Exercise materials:

>>

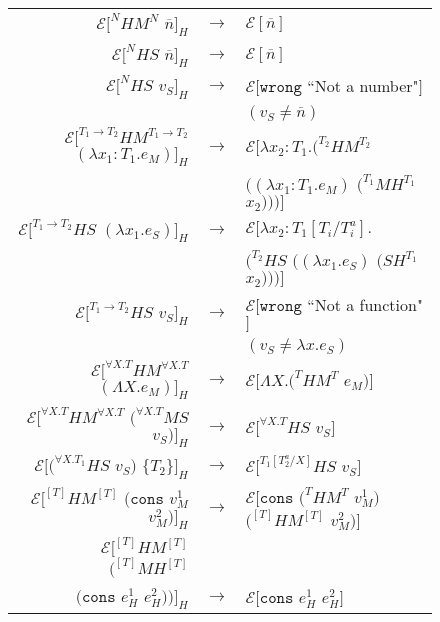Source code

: \begin{figure}[p]
\centering
\begin{tabular}{rcl}
$\mathscr{E}[^{N}HM^{N}$ $\overline{n}]_{H}$ & $\rightarrow$ & $\mathscr{E}[\overline{n}]$ \\
$\mathscr{E}[^{N}HS$ $\overline{n}]_{H}$ & $\rightarrow$ & $\mathscr{E}[\overline{n}]$ \\
$\mathscr{E}[^{N}HS$ $v_{S}]_{H}$ & $\rightarrow$ & $\mathscr{E}[\mathtt{wrong}$ ``Not a number"$]$ \\
&& $(v_{S}\neq\overline{n})$ \\
$\mathscr{E}[^{T_{1}\rightarrow T_{2}}HM^{T_{1}\rightarrow T_{2}}$ $(\lambda x_{1}:T_{1}.e_{M})]_{H}$ & $\rightarrow$ & $\mathscr{E}[\lambda x_{2}:T_{1}.(^{T_{2}}HM^{T_{2}}$ \\
&& $((\lambda x_{1}:T_{1}.e_{M})$ $(^{T_{1}}MH^{T_{1}}$ $x_{2})))]$ \\
$\mathscr{E}[^{T_{1}\rightarrow T_{2}}HS$ $(\lambda x_{1}.e_{S})]_{H}$ & $\rightarrow$ & $\mathscr{E}[\lambda x_{2}:T_{1}[T_{i}/T^{a}_{i}].$ \\
&& $(^{T_{2}}HS$ $((\lambda x_{1}.e_{S})$ $(SH^{T_{1}}$ $x_{2})))]$ \\
$\mathscr{E}[^{T_{1}\rightarrow T_{2}}HS$ $v_{S}]_{H}$ & $\rightarrow$ & $\mathscr{E}[\mathtt{wrong}$ ``Not a function"$]$ \\
&& $(v_{S}\neq\lambda x.e_{S})$ \\
$\mathscr{E}[^{\forall X.T}HM^{\forall X.T}$ $(\Lambda X.e_{M})]_{H}$ & $\rightarrow$ & $\mathscr{E}[\Lambda X.(^{T}HM^{T}$ $e_{M})]$ \\
$\mathscr{E}[^{\forall X.T}HM^{\forall X.T}$ $(^{\forall X.T}MS$ $v_{S})]_{H}$ & $\rightarrow$ & $\mathscr{E}[^{\forall X.T}HS$ $v_{S}]$ \\
$\mathscr{E}[(^{\forall X.T_{1}}HS$ $v_{S})$ $\lbrace T_{2}\rbrace]_{H}$ & $\rightarrow$ & $\mathscr{E}[^{T_{1}[T^{a}_{2}/X]}HS$ $v_{S}]$ \\
$\mathscr{E}[^{[T]}HM^{[T]}$ $(\mathtt{cons}$ $v_{M}^{1}$ $v_{M}^{2})]_{H}$ & $\rightarrow$ & $\mathscr{E}[\mathtt{cons}$ $(^{T}HM^{T}$ $v_{M}^{1})$ $(^{[T]}HM^{[T]}$ $v_{M}^{2})]$ \\
$\mathscr{E}[^{[T]}HM^{[T]}$ $(^{[T]}MH^{[T]}$ && \\
$(\mathtt{cons}$ $e_{H}^{1}$ $e_{H}^{2}))]_{H}$ & $\rightarrow$ & $\mathscr{E}[\mathtt{cons}$ $e_{H}^{1}$ $e_{H}^{2}]$ \\

\end{tabular}
\end{figure}
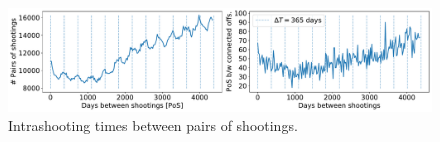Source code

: \begin{figure}[t!] 
	\includegraphics[width=\textwidth]{figs/intrashooting_times} 
	\caption{Intrashooting times between pairs of shootings.}
\label{fig:intrashooting_time}
\end{figure}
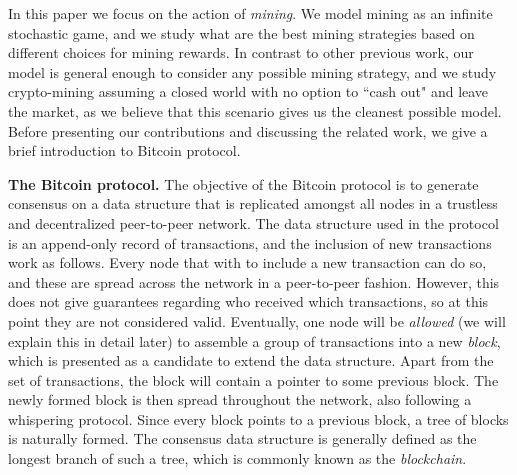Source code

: In this paper we focus on the action of \emph{mining}. We model mining as an infinite stochastic game, and we study what are the best mining strategies based on 
different choices for mining rewards. In contrast to other previous work, our model is general enough to consider any possible mining strategy, and 
we study crypto-mining assuming a closed world with no option to ``cash out" and leave the market, as we believe that this scenario gives us the cleanest possible model.  
Before presenting our contributions and discussing the related work, we give a brief introduction to Bitcoin protocol. %

\smallskip
\noindent
{\bf The Bitcoin protocol.} The objective of the Bitcoin protocol is to generate consensus on a data structure that is replicated amongst all nodes in a trustless 
and decentralized peer-to-peer network. The data structure used in the protocol is an append-only record of transactions, and the inclusion of new transactions work as follows. 
Every node that with to include a new transaction can do so, and these are spread across the network in a peer-to-peer fashion. However, this does not give guarantees 
regarding who received which transactions, so at this point they are not considered valid. Eventually, one node will be \emph{allowed} (we will explain this in detail later) to assemble a group of transactions into a new \emph{block}, which is presented as a candidate to extend the data structure. Apart from the set of transactions, the block will contain a pointer to some previous block. The newly formed block is then spread throughout the network, also following a whispering protocol. Since every block points to a previous block, a tree of blocks is naturally formed. The consensus data structure is generally defined as the longest branch of such a tree, which is commonly known as the \emph{blockchain}.

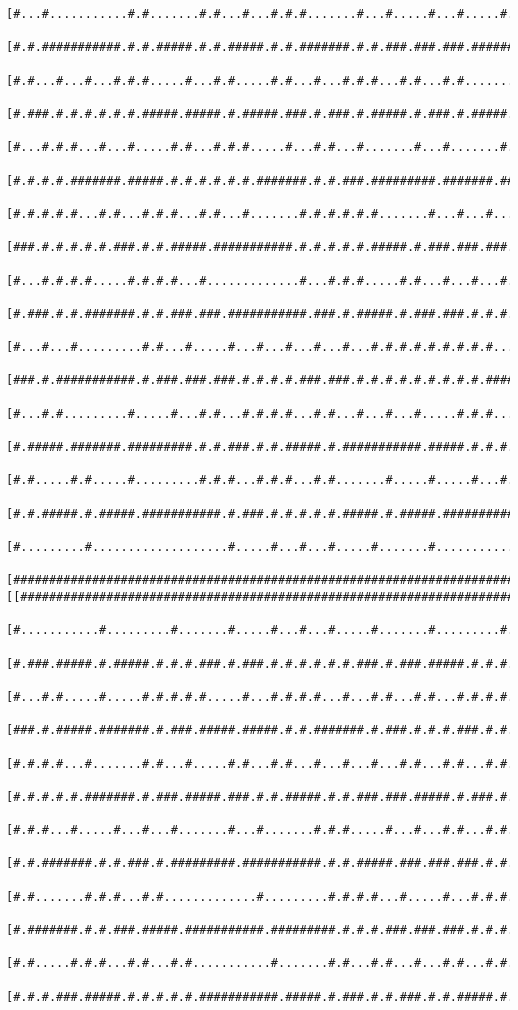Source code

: \documentclass[a4paper,10pt,ngerman]{scrartcl}
\begin{document}
\begin{lstlisting}[frame=tb]
 [#...#...........#.#.......#.#...#...#.#.#.......#...#.....#...#.....#.#.#.#.....#]
 [#.#.###########.#.#.#####.#.#.#####.#.#.#######.#.#.###.###.###.#######.#.#######]
 [#.#...#...#...#.#.#.....#...#.#.....#.#...#...#.#.#...#.#...#.#.......#.#.#.....#]
 [#.###.#.#.#.#.#.#.#####.#####.#.#####.###.#.###.#.#####.#.###.#.#####.#.#.#.###.#]
 [#...#.#.#...#...#.....#.#...#.#.#.....#...#.#...#.......#...#.......#...#.#.#...#]
 [#.#.#.#.#######.#####.#.#.#.#.#.#.#######.#.#.###.#########.#######.#####.###.#.#]
 [#.#.#.#.#...#.#...#.#.#...#.#...#.......#.#.#.#.#.#.......#...#...#...#.#...#.#.#]
 [###.#.#.#.#.#.###.#.#.#####.###########.#.#.#.#.#.#####.#.###.###.###.#.###.#.###]
 [#...#.#.#.#.....#.#.#.#...#.............#...#.#.#.....#.#...#...#...#.#...#.#...#]
 [#.###.#.#.#######.#.#.###.###.###########.###.#.#####.#.###.###.#.#.#.###.#.###.#]
 [#...#...#.........#.#...#.....#...#...#...#...#...#.#.#.#.#.#.#.#.#...#...#.#...#]
 [###.#.###########.#.###.###.###.#.#.#.#.###.###.#.#.#.#.#.#.#.#.#.#####.###.#.#.#]
 [#...#.#.........#.....#...#.#...#.#.#.#...#.#...#...#...#.....#.#.#...#...#.#.#.#]
 [#.#####.#######.#########.#.#.###.#.#.#####.#.###########.#####.#.#.#.###.#.#.###]
 [#.#.....#.#.....#.........#.#.#...#.#.#...#.#.......#.....#.....#...#.....#.#...#]
 [#.#.#####.#.#####.###########.#.###.#.#.#.#.#.#####.#.#####.###############.###.#]
 [#.........#...................#.....#...#...#.....#.......#.....................#]
 [#################################################################################]]
[[#################################################################################]
 [#...........#.........#.......#.....#...#...#.....#.......#.........#.#.........#]
 [#.###.#####.#.#####.#.#.#.###.#.###.#.#.#.#.#.#.###.#.###.#####.#.#.#.#.###.#####]
 [#...#.#.....#.....#.#.#.#.#.....#...#.#.#.#...#...#.#...#.#...#.#.#.#.#.#.#.....#]
 [###.#.#####.#######.#.###.#####.#####.#.#.#######.#.###.#.#.#.###.#.#.#.#.#####.#]
 [#.#.#.#...#.......#.#...#.....#.#...#.#...#...#...#...#.#...#.#...#.#...#...#...#]
 [#.#.#.#.#.#######.#.###.#####.###.#.#.#####.#.#.###.###.#####.#.###.#.###.#.#.###]
 [#.#.#...#.....#...#...#.......#...#.......#.#.#.....#...#...#.#...#.#.#...#.#...#]
 [#.#.#######.#.#.###.#.#########.###########.#.#.#####.###.###.###.#.#.#.###.###.#]
 [#.#.......#.#.#...#.#.............#.........#.#.#.#...#.....#...#.#.#.#.#...#...#]
 [#.#######.#.#.###.#####.###########.#########.#.#.#.###.###.###.#.#.#.#.#.###.#.#]
 [#.#.....#.#.#...#.#...#.#...........#.......#.#...#.#...#...#.#...#.#.#.#.#...#.#]
 [#.#.#.###.#####.#.#.#.#.#.###########.#####.#.###.#.#.###.#.#.#####.#.#.###.###.#]

\end{lstlisting}
\end{document}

<<

Task to carry out: Identify and extract each line of the listing that contains "overline".

Solved exercise:
$\mathscr{E}[^{N}HM^{N}$ $\overline{n}]_{H}$ & $\rightarrow$ & $\mathscr{E}[\overline{n}]$ \\
$\mathscr{E}[^{N}HS$ $\overline{n}]_{H}$ & $\rightarrow$ & $\mathscr{E}[\overline{n}]$ \\
&& $(v_{S}\neq\overline{n})$ \\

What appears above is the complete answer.